Do you feel like you're always asking your husband to do the same things over and over again? Honey, did you remember to pick up the dry cleaning? Honey, don't forget to put down the toilet seat!
If this sounds familiar, you might want to consider a more effective — and less annoying — way to get what you want.
In this video, psychologist, relationship coach and YourTango Expert Dr. Amy Johnson explains how you can have your needs met without sounding like a pest. "The best way to reinforce any behavior and to get what you want," says Dr. Johnson, "is through praise."
Want to learn more? Check out the video above.
Hi I’m Dr. Amy Johnson with Ask an Expert answering your love and relationship questions.
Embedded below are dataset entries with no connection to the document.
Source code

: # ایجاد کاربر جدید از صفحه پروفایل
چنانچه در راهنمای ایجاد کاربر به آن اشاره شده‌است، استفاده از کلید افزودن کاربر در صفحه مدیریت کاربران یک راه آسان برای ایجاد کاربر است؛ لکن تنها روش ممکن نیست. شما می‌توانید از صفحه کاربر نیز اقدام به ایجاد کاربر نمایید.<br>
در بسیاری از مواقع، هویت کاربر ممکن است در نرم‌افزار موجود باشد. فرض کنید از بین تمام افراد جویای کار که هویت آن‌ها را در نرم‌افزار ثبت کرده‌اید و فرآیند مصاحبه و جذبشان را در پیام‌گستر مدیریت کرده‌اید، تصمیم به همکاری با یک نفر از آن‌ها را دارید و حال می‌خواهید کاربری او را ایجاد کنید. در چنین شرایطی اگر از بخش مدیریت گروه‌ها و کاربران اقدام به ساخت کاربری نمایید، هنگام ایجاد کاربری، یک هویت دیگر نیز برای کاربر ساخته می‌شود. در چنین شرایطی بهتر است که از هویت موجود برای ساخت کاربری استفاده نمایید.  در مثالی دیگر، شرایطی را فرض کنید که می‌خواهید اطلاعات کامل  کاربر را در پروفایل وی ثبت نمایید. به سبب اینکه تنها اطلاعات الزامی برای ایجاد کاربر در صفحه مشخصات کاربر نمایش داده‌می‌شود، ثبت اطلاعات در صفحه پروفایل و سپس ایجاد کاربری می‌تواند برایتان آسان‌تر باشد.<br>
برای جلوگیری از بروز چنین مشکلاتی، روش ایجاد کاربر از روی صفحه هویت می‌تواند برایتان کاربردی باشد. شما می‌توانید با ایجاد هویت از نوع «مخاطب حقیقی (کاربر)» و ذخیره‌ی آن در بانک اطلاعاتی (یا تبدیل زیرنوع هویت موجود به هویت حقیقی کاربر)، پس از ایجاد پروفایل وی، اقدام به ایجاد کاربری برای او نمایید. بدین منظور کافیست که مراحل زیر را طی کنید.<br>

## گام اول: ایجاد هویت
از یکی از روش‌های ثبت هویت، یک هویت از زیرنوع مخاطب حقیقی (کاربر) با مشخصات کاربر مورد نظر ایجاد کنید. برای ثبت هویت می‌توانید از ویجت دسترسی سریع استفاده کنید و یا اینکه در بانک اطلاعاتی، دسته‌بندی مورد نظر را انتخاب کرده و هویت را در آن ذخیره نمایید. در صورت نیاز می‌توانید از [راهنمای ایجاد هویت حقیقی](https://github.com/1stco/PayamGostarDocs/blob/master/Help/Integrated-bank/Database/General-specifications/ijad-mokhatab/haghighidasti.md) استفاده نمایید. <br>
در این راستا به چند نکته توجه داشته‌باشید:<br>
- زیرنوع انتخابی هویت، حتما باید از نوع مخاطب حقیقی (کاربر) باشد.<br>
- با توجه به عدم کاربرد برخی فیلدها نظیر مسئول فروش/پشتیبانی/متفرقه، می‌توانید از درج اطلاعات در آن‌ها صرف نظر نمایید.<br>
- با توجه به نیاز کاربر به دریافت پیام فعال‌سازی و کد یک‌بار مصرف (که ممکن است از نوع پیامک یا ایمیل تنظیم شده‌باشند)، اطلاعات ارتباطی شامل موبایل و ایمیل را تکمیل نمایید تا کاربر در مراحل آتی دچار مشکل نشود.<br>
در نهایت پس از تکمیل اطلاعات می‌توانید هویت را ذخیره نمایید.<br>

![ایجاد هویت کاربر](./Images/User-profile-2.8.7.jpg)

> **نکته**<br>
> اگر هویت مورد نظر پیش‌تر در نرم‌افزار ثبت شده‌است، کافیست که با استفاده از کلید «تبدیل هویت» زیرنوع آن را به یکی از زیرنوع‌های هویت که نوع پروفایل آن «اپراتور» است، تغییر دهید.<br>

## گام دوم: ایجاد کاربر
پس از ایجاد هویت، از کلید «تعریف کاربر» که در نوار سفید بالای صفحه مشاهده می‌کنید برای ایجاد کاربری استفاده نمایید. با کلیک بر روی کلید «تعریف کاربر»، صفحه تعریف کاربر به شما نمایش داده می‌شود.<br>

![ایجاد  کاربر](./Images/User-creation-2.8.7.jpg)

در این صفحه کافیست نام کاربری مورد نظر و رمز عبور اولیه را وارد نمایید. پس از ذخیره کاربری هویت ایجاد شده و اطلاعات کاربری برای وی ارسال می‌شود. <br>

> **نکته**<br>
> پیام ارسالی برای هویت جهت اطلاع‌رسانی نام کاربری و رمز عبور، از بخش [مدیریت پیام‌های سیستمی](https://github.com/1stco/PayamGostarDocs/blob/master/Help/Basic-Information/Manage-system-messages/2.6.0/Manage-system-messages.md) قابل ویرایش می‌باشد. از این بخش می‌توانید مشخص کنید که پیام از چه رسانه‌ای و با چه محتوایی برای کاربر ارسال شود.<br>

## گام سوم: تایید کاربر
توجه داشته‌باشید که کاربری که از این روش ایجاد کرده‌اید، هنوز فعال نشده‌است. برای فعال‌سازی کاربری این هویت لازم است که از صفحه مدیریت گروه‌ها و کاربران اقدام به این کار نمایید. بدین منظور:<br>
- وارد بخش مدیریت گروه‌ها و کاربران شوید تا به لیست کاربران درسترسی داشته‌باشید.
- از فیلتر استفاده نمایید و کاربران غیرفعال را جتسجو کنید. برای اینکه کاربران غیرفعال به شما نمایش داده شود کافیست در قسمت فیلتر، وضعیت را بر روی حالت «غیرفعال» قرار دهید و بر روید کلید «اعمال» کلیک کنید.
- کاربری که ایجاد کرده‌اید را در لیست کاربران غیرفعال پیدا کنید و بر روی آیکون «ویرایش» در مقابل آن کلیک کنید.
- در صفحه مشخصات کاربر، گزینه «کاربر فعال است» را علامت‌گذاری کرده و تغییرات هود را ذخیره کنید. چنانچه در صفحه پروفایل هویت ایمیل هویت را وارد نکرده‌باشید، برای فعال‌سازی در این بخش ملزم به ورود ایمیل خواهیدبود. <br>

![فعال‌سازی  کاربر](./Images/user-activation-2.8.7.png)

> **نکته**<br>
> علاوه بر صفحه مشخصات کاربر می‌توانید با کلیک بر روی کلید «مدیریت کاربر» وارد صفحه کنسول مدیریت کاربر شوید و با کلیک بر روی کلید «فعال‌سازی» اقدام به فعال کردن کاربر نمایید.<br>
And today’s question is: My husband calls me a nag. I think of it as letting him know what I want and need, but he sees it as nagging. How can I get what I want without him thinking I’m nagging him?
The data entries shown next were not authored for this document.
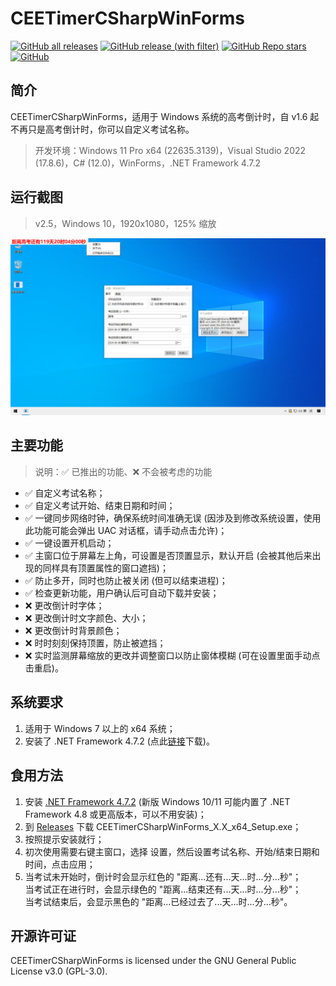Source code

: # CEETimerCSharpWinForms
[![GitHub all releases](https://img.shields.io/github/downloads/WangHaonie/CEETimerCSharpWinForms/total?logo=github&label=%E4%B8%8B%E8%BD%BD%E9%87%8F&color=%23DC67A5)](#) [![GitHub release (with filter)](https://img.shields.io/github/v/release/WangHaonie/CEETimerCSharpWinForms?logo=github&label=%E6%9C%80%E6%96%B0%E7%89%88&color=%23178600)](https://github.com/WangHaonie/CEETimerCSharpWinForms/releases/latest/) [![GitHub Repo stars](https://img.shields.io/github/stars/WangHaonie/CEETimerCSharpWinForms?logo=github&label=Stars&color=%23E5B84E)](#) [![GitHub](https://img.shields.io/github/license/WangHaonie/CEETimerCSharpWinForms?logo=github&label=%E8%AE%B8%E5%8F%AF%E8%AF%81&color=%233C9DF8)](https://github.com/WangHaonie/CEETimerCSharpWinForms/blob/main/LICENSE)
## 简介
CEETimerCSharpWinForms，适用于 Windows 系统的高考倒计时，自 v1.6 起不再只是高考倒计时，你可以自定义考试名称。
> 开发环境：Windows 11 Pro x64 (22635.3139)，Visual Studio 2022 (17.8.6)，C# (12.0)，WinForms，.NET Framework 4.7.2
## 运行截图
> v2.5，Windows 10，1920x1080，125% 缩放

![主窗口](./Screenshot.jpg)
## 主要功能
> 说明：✅ 已推出的功能、❌ 不会被考虑的功能

+ ✅ 自定义考试名称；
+ ✅ 自定义考试开始、结束日期和时间；
+ ✅ 一键同步网络时钟，确保系统时间准确无误 (因涉及到修改系统设置，使用此功能可能会弹出 UAC 对话框，请手动点击允许)；
+ ✅ 一键设置开机启动；
+ ✅ 主窗口位于屏幕左上角，可设置是否顶置显示，默认开启 (会被其他后来出现的同样具有顶置属性的窗口遮挡)；
+ ✅ 防止多开，同时也防止被关闭 (但可以结束进程)；
+ ✅ 检查更新功能，用户确认后可自动下载并安装；
+ ❌ 更改倒计时字体；
+ ❌ 更改倒计时文字颜色、大小；
+ ❌ 更改倒计时背景颜色；
+ ❌ 时时刻刻保持顶置，防止被遮挡；
+ ❌ 实时监测屏幕缩放的更改并调整窗口以防止窗体模糊 (可在设置里面手动点击重启)。
## 系统要求
1. 适用于 Windows 7 以上的 x64 系统；
2. 安装了 .NET Framework 4.7.2 (点此[链接](https://dotnet.microsoft.com/zh-cn/download/dotnet-framework/thank-you/net472-offline-installer)下载)。
## 食用方法
1. 安装 [.NET Framework 4.7.2](https://dotnet.microsoft.com/zh-cn/download/dotnet-framework/thank-you/net472-offline-installer) (新版 Windows 10/11 可能内置了 .NET Framework 4.8 或更高版本，可以不用安装)；
2. 到 [Releases](https://github.com/WangHaonie/CEETimerCSharpWinForms/releases/latest) 下载 CEETimerCSharpWinForms_X.X_x64_Setup.exe；
3. 按照提示安装就行；
4. 初次使用需要右键主窗口，选择 设置，然后设置考试名称、开始/结束日期和时间，点击应用；
5. 当考试未开始时，倒计时会显示红色的 "距离...还有...天...时...分...秒"；<br>
当考试正在进行时，会显示绿色的 "距离...结束还有...天...时...分...秒"；<br>
当考试结束后，会显示黑色的 "距离...已经过去了...天...时...分...秒"。<br>
## 开源许可证
CEETimerCSharpWinForms is licensed under the GNU General Public License v3.0 (GPL-3.0).



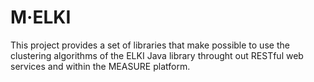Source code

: # M·ELKI

This project provides a set of libraries that make possible to use the clustering algorithms of the ELKI Java library throught out RESTful web services and within the MEASURE platform.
Let’s talk about finding another way to get your needs known to your husband. I’m not saying you are nagging him but if he perceives it that way he’s likely to get defensive and shut down and he won’t even hear what you’re saying. So the best way to reinforce any behavior and to get what you want is through praise. This is true when you’re training a puppy, or disciplining children, or trying to get your husband to clean up after himself. So ask him for what you want. Let’s just say, it’s kind of cliche, but let’s say you want him to take out the garbage. Say, “Honey, will you please take out the garbage?”. Now when he makes any movement toward taking out the garbage, praise him. Let him know that you appreciate that he heard you and that you appreciate what he’s doing. Because the better he feels about himself and the better he feels about it, the more he’s going to do it, plain and simple.
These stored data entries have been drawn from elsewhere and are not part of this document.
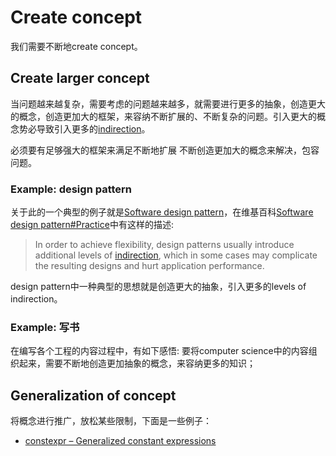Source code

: # Create concept

我们需要不断地create concept。

## Create larger concept



当问题越来越复杂，需要考虑的问题越来越多，就需要进行更多的抽象，创造更大的概念，创造更加大的框架，来容纳不断扩展的、不断复杂的问题。引入更大的概念势必导致引入更多的[indirection](https://en.wikipedia.org/wiki/Indirection)。

必须要有足够强大的框架来满足不断地扩展 不断创造更加大的概念来解决，包容问题。



### Example: design pattern

关于此的一个典型的例子就是[Software design pattern](https://en.wikipedia.org/wiki/Software_design_pattern)，在维基百科[Software design pattern#Practice](https://en.wikipedia.org/wiki/Software_design_pattern#Practice)中有这样的描述:

> In order to achieve flexibility, design patterns usually introduce additional levels of [indirection](https://en.wikipedia.org/wiki/Indirection), which in some cases may complicate the resulting designs and hurt application performance.

design pattern中一种典型的思想就是创造更大的抽象，引入更多的levels of indirection。

### Example: 写书

在编写各个工程的内容过程中，有如下感悟: 要将computer science中的内容组织起来，需要不断地创造更加抽象的概念，来容纳更多的知识；



## Generalization of concept

将概念进行推广，放松某些限制，下面是一些例子：

- [constexpr – Generalized constant expressions](https://en.wikipedia.org/wiki/C++11#constexpr_%E2%80%93_Generalized_constant_expressions)



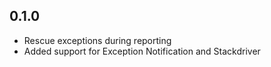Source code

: ## 0.1.0

- Rescue exceptions during reporting
- Added support for Exception Notification and Stackdriver
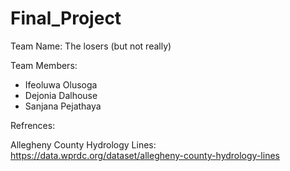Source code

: # Final_Project

Team Name: The losers (but not really) 

Team Members: 
- Ifeoluwa Olusoga
- Dejonia Dalhouse
- Sanjana Pejathaya  

Refrences:

Allegheny County Hydrology Lines: https://data.wprdc.org/dataset/allegheny-county-hydrology-lines
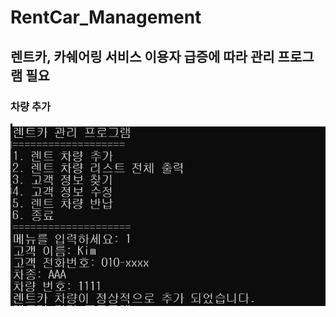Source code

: # RentCar_Management
## 렌트카, 카쉐어링 서비스 이용자 급증에 따라 관리 프로그램 필요
### 차량 추가
![1번 결과](https://github.com/ssu-hongki/RentCar_Management/blob/main/image/1%EB%B2%88%20%EB%A9%94%EB%89%B4%20%EA%B2%B0%EA%B3%BC.PNG?raw=true)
If he doesn’t take out the garbage, it’s ok to restate your request. But you’re not going to do that with judgement. You’re not going to say “I asked you once, why haven’t you taken out the garbage?”. Just restate your request, “Will you please take out the trash?”, and if he never takes out the garbage I would suggest dropping it and looking at the story that you might be telling. Because so often we say “Well, he didn’t ever take out the garbage after I asked him. He obviously doesn’t respect me. He doesn’t hear me, he doesn’t care about me, he doesn’t love me” and none of those things are true. If he hasn’t taken out the garbage all it means is that he hasn’t taken out the garbage. It doesn’t mean anything else. It literally means there’s garbage in your house, that’s it. And in the big scheme of things, that’s really not that big of an issue.